(Data excerpts)
______
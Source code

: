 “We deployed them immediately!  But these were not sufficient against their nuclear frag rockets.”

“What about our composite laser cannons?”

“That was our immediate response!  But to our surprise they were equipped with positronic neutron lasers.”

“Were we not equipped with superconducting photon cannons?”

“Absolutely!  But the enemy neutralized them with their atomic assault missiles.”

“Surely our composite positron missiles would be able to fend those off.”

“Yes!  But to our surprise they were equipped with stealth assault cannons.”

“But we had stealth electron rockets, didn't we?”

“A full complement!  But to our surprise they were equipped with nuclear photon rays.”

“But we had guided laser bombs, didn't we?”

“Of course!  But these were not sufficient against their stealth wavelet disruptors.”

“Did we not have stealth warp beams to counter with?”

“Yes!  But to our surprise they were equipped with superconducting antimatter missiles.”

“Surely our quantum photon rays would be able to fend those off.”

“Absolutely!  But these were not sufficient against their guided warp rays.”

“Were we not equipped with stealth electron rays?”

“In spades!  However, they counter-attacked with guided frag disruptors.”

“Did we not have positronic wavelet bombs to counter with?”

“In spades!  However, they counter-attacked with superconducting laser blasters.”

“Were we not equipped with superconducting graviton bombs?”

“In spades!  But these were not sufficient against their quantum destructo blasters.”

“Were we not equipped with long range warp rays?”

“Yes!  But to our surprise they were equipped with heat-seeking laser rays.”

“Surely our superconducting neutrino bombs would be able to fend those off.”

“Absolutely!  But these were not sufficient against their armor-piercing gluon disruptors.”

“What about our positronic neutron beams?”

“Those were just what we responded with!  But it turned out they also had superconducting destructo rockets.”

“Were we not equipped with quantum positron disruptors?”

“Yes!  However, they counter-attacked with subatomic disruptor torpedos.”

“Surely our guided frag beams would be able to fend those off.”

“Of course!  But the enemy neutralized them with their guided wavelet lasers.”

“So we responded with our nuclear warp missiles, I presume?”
______
* [ABOUT THIS EXERCISE]:
Each line above that contains the string "beams" should be identified and copied.

* [TASK OUTPUT]:
“Did we not have stealth warp beams to counter with?”
“What about our positronic neutron beams?”
“Surely our guided frag beams would be able to fend those off.”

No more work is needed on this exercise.